Un tournage étalé sur trois ans
L’été 2000, après la sortie de mon livre
L’adversaire, j’étais un peu en panne de sujet, et j’ai dit à des amis journalistes que j’avais envie de refaire du reportage. Marc Lecarpentier, qui était alors le patron de Téléram et qui agit été, il y a longtemps, mon rédacteur en chef, est tombé sur une dépêche racontant la libération et le retour dans son pays d’un type qu’on présentait comme « le dernier prisonnier de la seconde guerre mondiale ». Ca l’a intrigué, il m’en a parlé, j’en ai parlé à mon tour à Guilaine Chenu, qui venait de prendre en main le magazine Envoyé Spécial, et on s’est mis d’accord tous les trois pour faire à la fois un reportage écrit et un sujet de télévision, ce qui était tout à fait nouveau pour moi.
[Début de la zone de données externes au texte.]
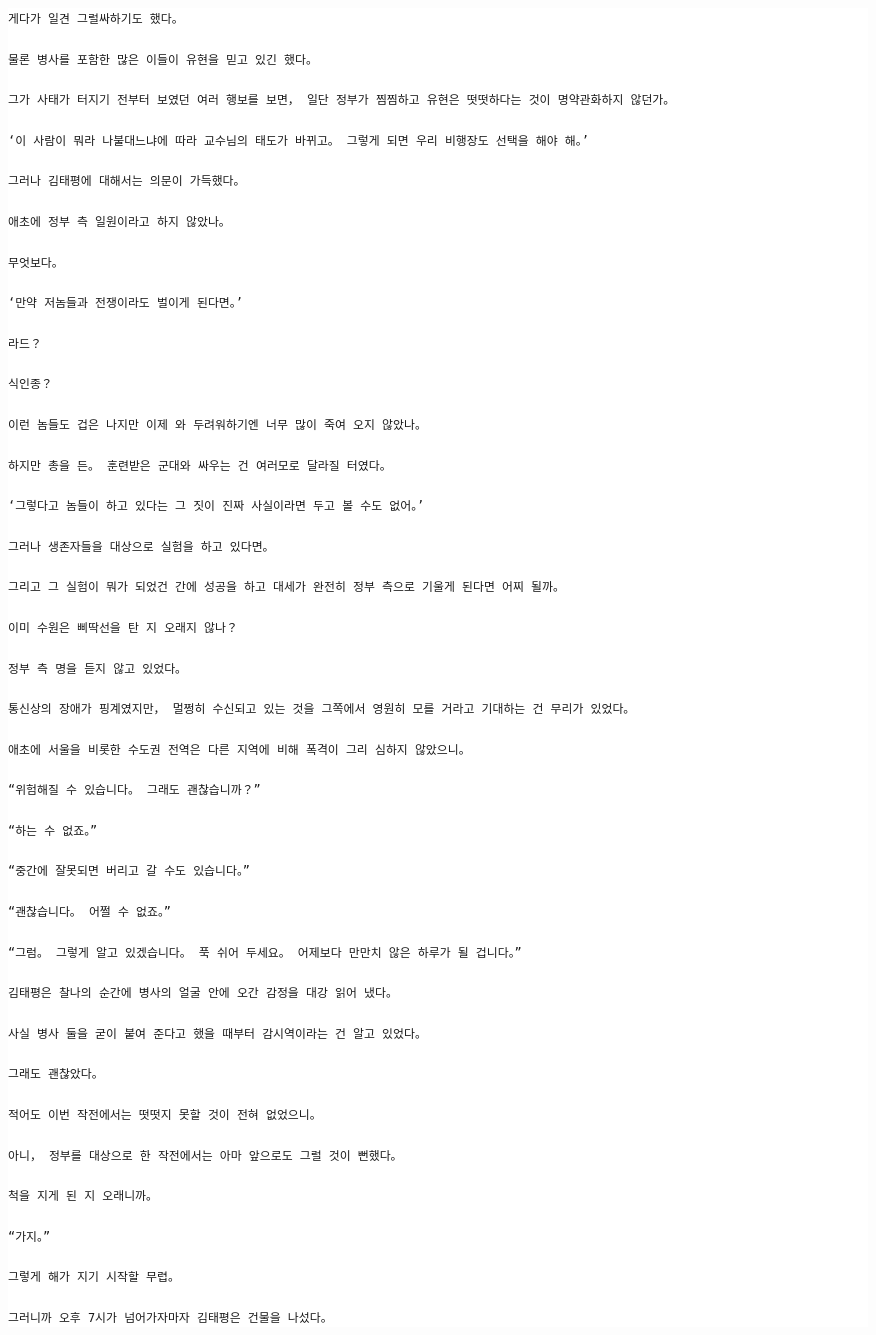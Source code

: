 	게다가 일견 그럴싸하기도 했다。

	물론 병사를 포함한 많은 이들이 유현을 믿고 있긴 했다。

	그가 사태가 터지기 전부터 보였던 여러 행보를 보면， 일단 정부가 찜찜하고 유현은 떳떳하다는 것이 명약관화하지 않던가。

	‘이 사람이 뭐라 나불대느냐에 따라 교수님의 태도가 바뀌고。 그렇게 되면 우리 비행장도 선택을 해야 해。’

	그러나 김태평에 대해서는 의문이 가득했다。

	애초에 정부 측 일원이라고 하지 않았나。

	무엇보다。

	‘만약 저놈들과 전쟁이라도 벌이게 된다면。’

	라드？

	식인종？

	이런 놈들도 겁은 나지만 이제 와 두려워하기엔 너무 많이 죽여 오지 않았나。

	하지만 총을 든。 훈련받은 군대와 싸우는 건 여러모로 달라질 터였다。

	‘그렇다고 놈들이 하고 있다는 그 짓이 진짜 사실이라면 두고 볼 수도 없어。’

	그러나 생존자들을 대상으로 실험을 하고 있다면。

	그리고 그 실험이 뭐가 되었건 간에 성공을 하고 대세가 완전히 정부 측으로 기울게 된다면 어찌 될까。

	이미 수원은 삐딱선을 탄 지 오래지 않나？

	정부 측 명을 듣지 않고 있었다。

	통신상의 장애가 핑계였지만， 멀쩡히 수신되고 있는 것을 그쪽에서 영원히 모를 거라고 기대하는 건 무리가 있었다。

	애초에 서울을 비롯한 수도권 전역은 다른 지역에 비해 폭격이 그리 심하지 않았으니。

	“위험해질 수 있습니다。 그래도 괜찮습니까？”

	“하는 수 없죠。”

	“중간에 잘못되면 버리고 갈 수도 있습니다。”

	“괜찮습니다。 어쩔 수 없죠。”

	“그럼。 그렇게 알고 있겠습니다。 푹 쉬어 두세요。 어제보다 만만치 않은 하루가 될 겁니다。”

	김태평은 찰나의 순간에 병사의 얼굴 안에 오간 감정을 대강 읽어 냈다。

	사실 병사 둘을 굳이 붙여 준다고 했을 때부터 감시역이라는 건 알고 있었다。

	그래도 괜찮았다。

	적어도 이번 작전에서는 떳떳지 못할 것이 전혀 없었으니。

	아니， 정부를 대상으로 한 작전에서는 아마 앞으로도 그럴 것이 뻔했다。

	척을 지게 된 지 오래니까。

	“가지。”

	그렇게 해가 지기 시작할 무렵。

	그러니까 오후 7시가 넘어가자마자 김태평은 건물을 나섰다。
L’histoire était celle d’un paysan hongrois, Andras Toma, enrôlé de force à 19 ans par la Wehrmacht et fait prisonnier par l’Armée Rouge en 1944. Ballotté de camps en camps, il est plus ou moins devenu fou et s’est retrouvé interné à l’hôpital psychiatrique de Kotelnitch. Enfermé pendant 56 ans…seul.